Vaughn with Common Cause says equity in elections is the only way to ensure a pure democracy.  

“We need to give voters options, whether they choose to exercise them or not,” Vaughn said. “This is about a disparity that exists where voters in other counties have more opportunities than voters in Marion County.”

Will vote centers solve the problem?

The latest reforms being floated include vote centers, but the effect of those is also debatable.

The centers would do away with neighborhood precincts and drastically reduce the number of voting locations throughout the county and state.

A study by Pew Charitable Trusts indicates that vote centers are on the rise throughout the nation, from Colorado to Iowa and the District of Columbia.

In Indiana, from 2007 to 2010, the secretary of state's office ran a Vote Center Pilot Program. Three counties — Wayne, Tippecanoe, and Cass — experimented with the use of vote centers.

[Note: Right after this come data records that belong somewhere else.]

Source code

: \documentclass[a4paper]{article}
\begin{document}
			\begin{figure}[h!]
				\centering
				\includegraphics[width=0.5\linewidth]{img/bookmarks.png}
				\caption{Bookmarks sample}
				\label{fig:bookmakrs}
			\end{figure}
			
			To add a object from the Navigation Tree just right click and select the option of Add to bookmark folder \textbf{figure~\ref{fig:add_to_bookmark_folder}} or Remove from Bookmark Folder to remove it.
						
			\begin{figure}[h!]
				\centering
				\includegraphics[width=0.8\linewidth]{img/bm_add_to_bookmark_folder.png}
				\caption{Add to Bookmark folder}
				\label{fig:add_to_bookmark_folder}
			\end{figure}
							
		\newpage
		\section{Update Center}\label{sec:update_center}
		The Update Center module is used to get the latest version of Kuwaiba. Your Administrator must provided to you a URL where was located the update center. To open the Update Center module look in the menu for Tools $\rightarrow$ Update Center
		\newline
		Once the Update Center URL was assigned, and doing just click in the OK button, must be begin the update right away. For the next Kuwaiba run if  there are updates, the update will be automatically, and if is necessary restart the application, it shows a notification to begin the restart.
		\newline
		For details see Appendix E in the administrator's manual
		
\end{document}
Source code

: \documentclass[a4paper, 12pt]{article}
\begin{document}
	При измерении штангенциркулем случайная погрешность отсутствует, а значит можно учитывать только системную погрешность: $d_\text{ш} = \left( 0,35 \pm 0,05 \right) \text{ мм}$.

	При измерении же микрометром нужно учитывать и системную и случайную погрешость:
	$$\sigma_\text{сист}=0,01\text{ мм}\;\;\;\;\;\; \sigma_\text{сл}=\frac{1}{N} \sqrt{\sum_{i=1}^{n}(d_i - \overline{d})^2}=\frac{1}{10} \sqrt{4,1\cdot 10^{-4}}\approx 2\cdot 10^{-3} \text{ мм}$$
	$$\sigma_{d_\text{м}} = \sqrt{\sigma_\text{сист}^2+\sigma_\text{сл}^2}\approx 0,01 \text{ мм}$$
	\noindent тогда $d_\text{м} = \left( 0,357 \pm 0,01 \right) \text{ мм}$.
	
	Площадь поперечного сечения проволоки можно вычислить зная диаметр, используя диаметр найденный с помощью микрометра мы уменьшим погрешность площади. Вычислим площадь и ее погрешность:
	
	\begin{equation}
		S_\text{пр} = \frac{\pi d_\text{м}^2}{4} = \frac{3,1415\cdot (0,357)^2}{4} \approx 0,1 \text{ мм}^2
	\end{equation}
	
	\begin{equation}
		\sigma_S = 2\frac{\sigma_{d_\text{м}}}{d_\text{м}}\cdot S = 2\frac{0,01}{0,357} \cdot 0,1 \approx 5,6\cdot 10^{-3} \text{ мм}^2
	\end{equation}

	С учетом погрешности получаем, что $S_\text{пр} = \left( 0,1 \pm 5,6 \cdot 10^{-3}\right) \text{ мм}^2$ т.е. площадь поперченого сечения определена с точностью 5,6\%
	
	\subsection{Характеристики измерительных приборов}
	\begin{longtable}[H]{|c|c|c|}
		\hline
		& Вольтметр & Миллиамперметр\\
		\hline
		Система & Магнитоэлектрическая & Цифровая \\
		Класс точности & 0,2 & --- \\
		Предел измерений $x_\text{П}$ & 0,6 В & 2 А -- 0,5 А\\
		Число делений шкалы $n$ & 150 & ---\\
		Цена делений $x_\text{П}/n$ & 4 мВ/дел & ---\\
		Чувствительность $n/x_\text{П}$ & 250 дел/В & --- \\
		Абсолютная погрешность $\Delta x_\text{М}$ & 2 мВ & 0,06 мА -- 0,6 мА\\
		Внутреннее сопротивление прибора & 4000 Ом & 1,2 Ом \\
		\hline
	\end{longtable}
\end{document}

After three years and numerous elections, “the pilot program was a success,” according to the secretary of state website, and in 2011, the Indiana General Assembly passed Senate Enrolled Act 32 and House Enrolled Act 1242, making vote centers an option for any Indiana county.

According to the National Conference of State Legislators, there are a variety of positive and negative aspects to vote centers:

Positively, citizens can vote near home, near work or school, or anywhere there is a vote center. With fewer locations to staff, election day expenses are reduced and, because of convenience, turnout may increase.

However, vote centers can cause confusion if the switch isn't well publicized and explained to the public. The centers also change the traditional civic experience of voting with neighbors at a local school, church or other polling place.

Most important, the switch could drastically reduce the number of early voting locations throughout the county, the website states.

And efforts by some Republicans to establish vote centers died this year in the Republican-controlled legislature.

In the latest legislative session, Rep. Tim Wesco, R-Elkhart, proposed a vote centers bill that would have applied to the entire state, but the bill died before it could be discussed.

Merritt and other Republicans say Democrats have not been open to adding vote centers.

Vaughn with Common Cause says vote centers could be a Band-Aid to a larger problem, since Marion County “does not spend near enough money on elections.”

“This is the most basic part of the democratic process," she said.

"If we are not adding more additional early voting locations here, we don’t have our priorities in the right place.”